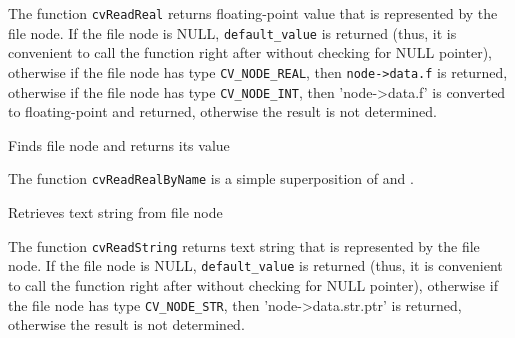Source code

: The function \texttt{cvReadReal} returns floating-point value
that is represented by the file node. If the file node is NULL,
\texttt{default\_value} is returned (thus, it is convenient to call
the function right after  without checking for NULL
pointer), otherwise if the file node has type \texttt{CV\_NODE\_REAL},
then \texttt{node->data.f} is returned, otherwise if the file node has type
\texttt{CV\_NODE\_INT}, then 'node->data.f' is converted to floating-point
and returned, otherwise the result is not determined.

\label{ReadRealByName}

Finds file node and returns its value


\begin{description}
\end{description}

The function \texttt{cvReadRealByName} is a simple superposition of  and .

\label{ReadString}

Retrieves text string from file node


\begin{description}
\end{description}

The function \texttt{cvReadString} returns text string that is represented
by the file node. If the file node is NULL, \texttt{default\_value}
is returned (thus, it is convenient to call the function right after
 without checking for NULL pointer), otherwise if
the file node has type \texttt{CV\_NODE\_STR}, then 'node->data.str.ptr'
is returned, otherwise the result is not determined.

• _PROBLEM TO SOLVE_
If a line of the entries contains the string "represented", it counts; report how many such lines there are, as a bare number.

• _SOLUTION TO THIS EXERCISE_
2